"""
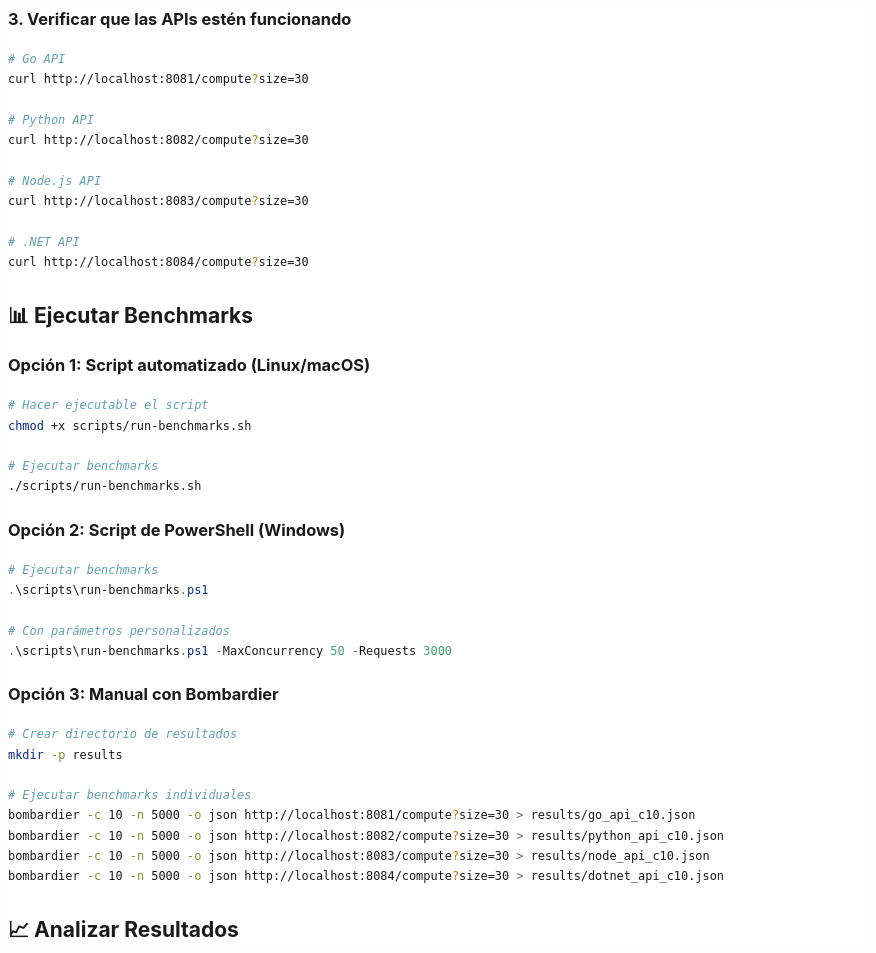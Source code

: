 ### 3. Verificar que las APIs estén funcionando
```bash
# Go API
curl http://localhost:8081/compute?size=30

# Python API
curl http://localhost:8082/compute?size=30

# Node.js API
curl http://localhost:8083/compute?size=30

# .NET API
curl http://localhost:8084/compute?size=30
```

## 📊 Ejecutar Benchmarks

### Opción 1: Script automatizado (Linux/macOS)
```bash
# Hacer ejecutable el script
chmod +x scripts/run-benchmarks.sh

# Ejecutar benchmarks
./scripts/run-benchmarks.sh
```

### Opción 2: Script de PowerShell (Windows)
```powershell
# Ejecutar benchmarks
.\scripts\run-benchmarks.ps1

# Con parámetros personalizados
.\scripts\run-benchmarks.ps1 -MaxConcurrency 50 -Requests 3000
```

### Opción 3: Manual con Bombardier
```bash
# Crear directorio de resultados
mkdir -p results

# Ejecutar benchmarks individuales
bombardier -c 10 -n 5000 -o json http://localhost:8081/compute?size=30 > results/go_api_c10.json
bombardier -c 10 -n 5000 -o json http://localhost:8082/compute?size=30 > results/python_api_c10.json
bombardier -c 10 -n 5000 -o json http://localhost:8083/compute?size=30 > results/node_api_c10.json
bombardier -c 10 -n 5000 -o json http://localhost:8084/compute?size=30 > results/dotnet_api_c10.json
```

## 📈 Analizar Resultados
"""
• WHAT YOU NEED TO DO:
Output a verbatim copy of all entries above; no pictures go in it.

• EXPECTED ANSWER:
Source code

: ### 3. Verificar que las APIs estén funcionando
```bash
# Go API
curl http://localhost:8081/compute?size=30

# Python API
curl http://localhost:8082/compute?size=30

# Node.js API
curl http://localhost:8083/compute?size=30

# .NET API
curl http://localhost:8084/compute?size=30
```

## 📊 Ejecutar Benchmarks

### Opción 1: Script automatizado (Linux/macOS)
```bash
# Hacer ejecutable el script
chmod +x scripts/run-benchmarks.sh

# Ejecutar benchmarks
./scripts/run-benchmarks.sh
```

### Opción 2: Script de PowerShell (Windows)
```powershell
# Ejecutar benchmarks
.\scripts\run-benchmarks.ps1

# Con parámetros personalizados
.\scripts\run-benchmarks.ps1 -MaxConcurrency 50 -Requests 3000
```

### Opción 3: Manual con Bombardier
```bash
# Crear directorio de resultados
mkdir -p results

# Ejecutar benchmarks individuales
bombardier -c 10 -n 5000 -o json http://localhost:8081/compute?size=30 > results/go_api_c10.json
bombardier -c 10 -n 5000 -o json http://localhost:8082/compute?size=30 > results/python_api_c10.json
bombardier -c 10 -n 5000 -o json http://localhost:8083/compute?size=30 > results/node_api_c10.json
bombardier -c 10 -n 5000 -o json http://localhost:8084/compute?size=30 > results/dotnet_api_c10.json
```

## 📈 Analizar Resultados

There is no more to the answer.